Exercise requirements »
Given the listing below, write out exactly the lines starting with the line that has "Scene Capture Type---Standard---Exif" and going on through the line that has "Image Width : 3000 pixels : Exif IFD0：图片宽", both kept.

Data provided »
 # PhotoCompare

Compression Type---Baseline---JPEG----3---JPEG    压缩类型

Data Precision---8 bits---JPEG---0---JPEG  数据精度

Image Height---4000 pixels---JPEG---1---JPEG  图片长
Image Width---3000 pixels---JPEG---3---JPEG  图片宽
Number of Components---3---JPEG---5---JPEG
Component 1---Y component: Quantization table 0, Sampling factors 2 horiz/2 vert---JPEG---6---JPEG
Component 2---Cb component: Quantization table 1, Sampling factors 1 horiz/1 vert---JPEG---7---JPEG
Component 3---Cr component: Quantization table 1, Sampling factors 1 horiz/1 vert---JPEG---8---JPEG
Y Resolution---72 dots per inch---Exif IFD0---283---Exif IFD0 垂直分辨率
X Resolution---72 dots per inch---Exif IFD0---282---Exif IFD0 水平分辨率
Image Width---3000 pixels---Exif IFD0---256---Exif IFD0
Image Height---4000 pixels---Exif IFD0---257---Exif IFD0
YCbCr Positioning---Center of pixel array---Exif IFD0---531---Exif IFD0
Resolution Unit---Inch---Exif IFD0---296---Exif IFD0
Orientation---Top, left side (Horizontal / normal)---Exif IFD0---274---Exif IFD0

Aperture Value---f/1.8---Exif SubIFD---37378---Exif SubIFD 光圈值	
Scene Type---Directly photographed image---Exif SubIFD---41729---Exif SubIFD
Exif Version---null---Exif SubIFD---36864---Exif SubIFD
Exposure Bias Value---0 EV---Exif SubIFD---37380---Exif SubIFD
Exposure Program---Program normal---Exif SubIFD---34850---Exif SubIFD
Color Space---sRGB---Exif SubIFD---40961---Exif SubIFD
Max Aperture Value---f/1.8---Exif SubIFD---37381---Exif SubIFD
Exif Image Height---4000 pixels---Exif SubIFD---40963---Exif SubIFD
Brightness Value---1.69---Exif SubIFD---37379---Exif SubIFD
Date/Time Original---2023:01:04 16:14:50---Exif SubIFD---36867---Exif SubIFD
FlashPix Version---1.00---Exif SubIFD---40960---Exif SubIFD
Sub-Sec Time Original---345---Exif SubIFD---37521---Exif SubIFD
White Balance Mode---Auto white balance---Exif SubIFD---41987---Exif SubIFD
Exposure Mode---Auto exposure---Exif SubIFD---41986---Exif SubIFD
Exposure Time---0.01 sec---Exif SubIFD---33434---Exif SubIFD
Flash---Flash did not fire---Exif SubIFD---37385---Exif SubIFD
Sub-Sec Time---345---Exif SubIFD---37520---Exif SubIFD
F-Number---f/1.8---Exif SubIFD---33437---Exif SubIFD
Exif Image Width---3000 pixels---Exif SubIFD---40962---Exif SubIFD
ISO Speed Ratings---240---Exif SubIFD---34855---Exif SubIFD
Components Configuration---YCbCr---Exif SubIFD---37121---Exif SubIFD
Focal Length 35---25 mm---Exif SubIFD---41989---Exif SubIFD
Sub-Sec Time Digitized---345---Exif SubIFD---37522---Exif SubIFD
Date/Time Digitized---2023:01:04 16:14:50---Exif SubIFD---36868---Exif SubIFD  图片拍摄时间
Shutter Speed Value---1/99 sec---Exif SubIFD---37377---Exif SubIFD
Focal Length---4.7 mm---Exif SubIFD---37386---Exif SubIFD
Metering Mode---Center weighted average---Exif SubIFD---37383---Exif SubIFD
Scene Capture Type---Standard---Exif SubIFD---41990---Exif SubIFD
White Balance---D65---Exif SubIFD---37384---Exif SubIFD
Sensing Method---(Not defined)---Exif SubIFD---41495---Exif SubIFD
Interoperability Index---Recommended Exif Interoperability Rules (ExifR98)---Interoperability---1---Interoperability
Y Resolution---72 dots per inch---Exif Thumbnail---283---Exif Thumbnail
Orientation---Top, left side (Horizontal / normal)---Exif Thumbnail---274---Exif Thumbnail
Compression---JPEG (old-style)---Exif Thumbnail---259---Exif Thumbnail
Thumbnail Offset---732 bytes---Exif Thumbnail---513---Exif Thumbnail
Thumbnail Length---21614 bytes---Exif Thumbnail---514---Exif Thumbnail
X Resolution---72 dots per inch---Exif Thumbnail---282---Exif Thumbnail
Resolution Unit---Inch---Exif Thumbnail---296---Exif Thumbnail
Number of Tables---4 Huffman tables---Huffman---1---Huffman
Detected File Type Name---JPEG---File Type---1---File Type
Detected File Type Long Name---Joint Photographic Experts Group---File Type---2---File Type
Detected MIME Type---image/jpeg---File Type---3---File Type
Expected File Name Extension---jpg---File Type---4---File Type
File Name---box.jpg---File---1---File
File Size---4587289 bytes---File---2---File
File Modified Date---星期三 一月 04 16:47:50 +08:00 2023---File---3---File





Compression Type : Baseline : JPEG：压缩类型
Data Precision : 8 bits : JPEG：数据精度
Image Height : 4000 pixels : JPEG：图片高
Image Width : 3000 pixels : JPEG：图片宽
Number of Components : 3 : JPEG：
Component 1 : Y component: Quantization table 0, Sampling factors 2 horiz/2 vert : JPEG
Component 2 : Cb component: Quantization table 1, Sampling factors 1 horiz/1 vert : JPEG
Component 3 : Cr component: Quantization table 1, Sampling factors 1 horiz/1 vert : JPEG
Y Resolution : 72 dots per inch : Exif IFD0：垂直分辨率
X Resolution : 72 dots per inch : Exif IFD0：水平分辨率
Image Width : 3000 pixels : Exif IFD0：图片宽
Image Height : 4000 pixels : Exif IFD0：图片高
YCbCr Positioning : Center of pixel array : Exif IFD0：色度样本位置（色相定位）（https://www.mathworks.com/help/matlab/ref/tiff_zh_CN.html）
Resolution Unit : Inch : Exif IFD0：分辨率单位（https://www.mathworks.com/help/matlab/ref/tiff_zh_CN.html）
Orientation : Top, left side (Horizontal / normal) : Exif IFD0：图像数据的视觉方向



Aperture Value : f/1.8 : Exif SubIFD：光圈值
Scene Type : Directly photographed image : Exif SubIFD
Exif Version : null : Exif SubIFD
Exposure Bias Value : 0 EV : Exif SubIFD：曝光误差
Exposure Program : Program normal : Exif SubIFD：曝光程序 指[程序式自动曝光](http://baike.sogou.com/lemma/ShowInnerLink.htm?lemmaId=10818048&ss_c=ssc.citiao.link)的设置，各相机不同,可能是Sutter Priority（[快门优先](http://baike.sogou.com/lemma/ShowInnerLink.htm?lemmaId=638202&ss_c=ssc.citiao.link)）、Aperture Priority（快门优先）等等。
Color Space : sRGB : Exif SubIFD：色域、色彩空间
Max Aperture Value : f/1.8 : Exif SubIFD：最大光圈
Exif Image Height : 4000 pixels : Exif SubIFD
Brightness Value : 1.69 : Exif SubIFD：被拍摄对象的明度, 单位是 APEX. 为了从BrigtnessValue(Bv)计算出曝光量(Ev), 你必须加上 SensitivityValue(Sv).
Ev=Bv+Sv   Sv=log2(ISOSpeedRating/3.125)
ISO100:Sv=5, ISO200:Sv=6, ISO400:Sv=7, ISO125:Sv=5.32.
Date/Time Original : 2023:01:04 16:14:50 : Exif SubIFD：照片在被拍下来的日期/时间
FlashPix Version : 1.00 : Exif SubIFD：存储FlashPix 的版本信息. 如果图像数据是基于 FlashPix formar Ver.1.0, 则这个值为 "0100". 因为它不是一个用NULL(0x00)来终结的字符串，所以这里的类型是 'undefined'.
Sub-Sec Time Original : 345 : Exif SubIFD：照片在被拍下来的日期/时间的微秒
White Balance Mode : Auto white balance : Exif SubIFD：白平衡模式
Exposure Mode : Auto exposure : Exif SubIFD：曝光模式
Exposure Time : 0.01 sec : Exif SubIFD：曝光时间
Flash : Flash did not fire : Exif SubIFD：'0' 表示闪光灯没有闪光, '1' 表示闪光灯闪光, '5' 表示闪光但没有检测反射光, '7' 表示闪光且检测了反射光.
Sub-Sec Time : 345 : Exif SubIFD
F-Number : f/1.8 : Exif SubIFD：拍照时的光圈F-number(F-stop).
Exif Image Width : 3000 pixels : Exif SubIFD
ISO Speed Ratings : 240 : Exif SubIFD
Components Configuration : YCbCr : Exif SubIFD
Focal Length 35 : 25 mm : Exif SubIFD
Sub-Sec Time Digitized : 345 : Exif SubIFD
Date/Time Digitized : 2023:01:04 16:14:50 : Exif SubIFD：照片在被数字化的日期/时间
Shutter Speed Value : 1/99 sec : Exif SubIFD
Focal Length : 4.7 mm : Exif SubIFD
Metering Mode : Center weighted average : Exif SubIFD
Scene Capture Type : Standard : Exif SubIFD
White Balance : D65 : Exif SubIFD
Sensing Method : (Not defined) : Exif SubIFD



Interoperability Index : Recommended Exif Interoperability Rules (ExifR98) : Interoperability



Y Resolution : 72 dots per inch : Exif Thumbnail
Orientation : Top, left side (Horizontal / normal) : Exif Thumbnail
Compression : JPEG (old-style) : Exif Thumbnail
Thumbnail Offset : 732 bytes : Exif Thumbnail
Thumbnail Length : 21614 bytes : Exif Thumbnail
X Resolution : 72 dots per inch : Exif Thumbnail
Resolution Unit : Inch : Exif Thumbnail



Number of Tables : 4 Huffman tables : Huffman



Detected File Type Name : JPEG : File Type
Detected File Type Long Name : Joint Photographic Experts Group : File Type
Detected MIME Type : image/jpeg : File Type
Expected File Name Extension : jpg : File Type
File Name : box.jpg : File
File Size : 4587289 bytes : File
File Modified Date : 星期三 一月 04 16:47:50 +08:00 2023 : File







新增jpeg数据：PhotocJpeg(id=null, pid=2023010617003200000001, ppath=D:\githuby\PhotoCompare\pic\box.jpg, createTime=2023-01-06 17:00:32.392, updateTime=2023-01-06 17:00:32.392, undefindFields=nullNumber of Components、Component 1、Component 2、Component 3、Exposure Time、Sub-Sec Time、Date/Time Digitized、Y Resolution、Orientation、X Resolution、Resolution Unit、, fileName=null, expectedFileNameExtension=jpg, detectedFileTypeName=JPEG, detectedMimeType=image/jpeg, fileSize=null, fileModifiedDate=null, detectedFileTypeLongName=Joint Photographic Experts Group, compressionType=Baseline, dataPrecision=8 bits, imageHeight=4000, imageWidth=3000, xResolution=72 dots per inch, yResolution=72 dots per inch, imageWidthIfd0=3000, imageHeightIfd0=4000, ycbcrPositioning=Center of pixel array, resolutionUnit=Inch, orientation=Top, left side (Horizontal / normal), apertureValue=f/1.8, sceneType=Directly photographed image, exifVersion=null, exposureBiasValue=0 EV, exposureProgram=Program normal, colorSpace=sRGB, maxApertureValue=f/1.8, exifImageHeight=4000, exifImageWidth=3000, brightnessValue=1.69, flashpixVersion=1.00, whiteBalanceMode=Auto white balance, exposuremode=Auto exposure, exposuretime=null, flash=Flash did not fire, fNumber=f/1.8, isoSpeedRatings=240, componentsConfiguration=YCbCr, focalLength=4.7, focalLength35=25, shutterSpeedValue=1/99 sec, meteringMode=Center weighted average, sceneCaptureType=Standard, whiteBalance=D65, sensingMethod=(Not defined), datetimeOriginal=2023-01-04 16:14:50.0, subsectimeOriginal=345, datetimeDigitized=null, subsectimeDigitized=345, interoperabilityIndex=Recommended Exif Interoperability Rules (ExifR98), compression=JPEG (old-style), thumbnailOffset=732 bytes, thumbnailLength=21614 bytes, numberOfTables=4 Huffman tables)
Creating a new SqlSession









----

Exercise response »
Scene Capture Type---Standard---Exif SubIFD---41990---Exif SubIFD
White Balance---D65---Exif SubIFD---37384---Exif SubIFD
Sensing Method---(Not defined)---Exif SubIFD---41495---Exif SubIFD
Interoperability Index---Recommended Exif Interoperability Rules (ExifR98)---Interoperability---1---Interoperability
Y Resolution---72 dots per inch---Exif Thumbnail---283---Exif Thumbnail
Orientation---Top, left side (Horizontal / normal)---Exif Thumbnail---274---Exif Thumbnail
Compression---JPEG (old-style)---Exif Thumbnail---259---Exif Thumbnail
Thumbnail Offset---732 bytes---Exif Thumbnail---513---Exif Thumbnail
Thumbnail Length---21614 bytes---Exif Thumbnail---514---Exif Thumbnail
X Resolution---72 dots per inch---Exif Thumbnail---282---Exif Thumbnail
Resolution Unit---Inch---Exif Thumbnail---296---Exif Thumbnail
Number of Tables---4 Huffman tables---Huffman---1---Huffman
Detected File Type Name---JPEG---File Type---1---File Type
Detected File Type Long Name---Joint Photographic Experts Group---File Type---2---File Type
Detected MIME Type---image/jpeg---File Type---3---File Type
Expected File Name Extension---jpg---File Type---4---File Type
File Name---box.jpg---File---1---File
File Size---4587289 bytes---File---2---File
File Modified Date---星期三 一月 04 16:47:50 +08:00 2023---File---3---File





Compression Type : Baseline : JPEG：压缩类型
Data Precision : 8 bits : JPEG：数据精度
Image Height : 4000 pixels : JPEG：图片高
Image Width : 3000 pixels : JPEG：图片宽
Number of Components : 3 : JPEG：
Component 1 : Y component: Quantization table 0, Sampling factors 2 horiz/2 vert : JPEG
Component 2 : Cb component: Quantization table 1, Sampling factors 1 horiz/1 vert : JPEG
Component 3 : Cr component: Quantization table 1, Sampling factors 1 horiz/1 vert : JPEG
Y Resolution : 72 dots per inch : Exif IFD0：垂直分辨率
X Resolution : 72 dots per inch : Exif IFD0：水平分辨率
Image Width : 3000 pixels : Exif IFD0：图片宽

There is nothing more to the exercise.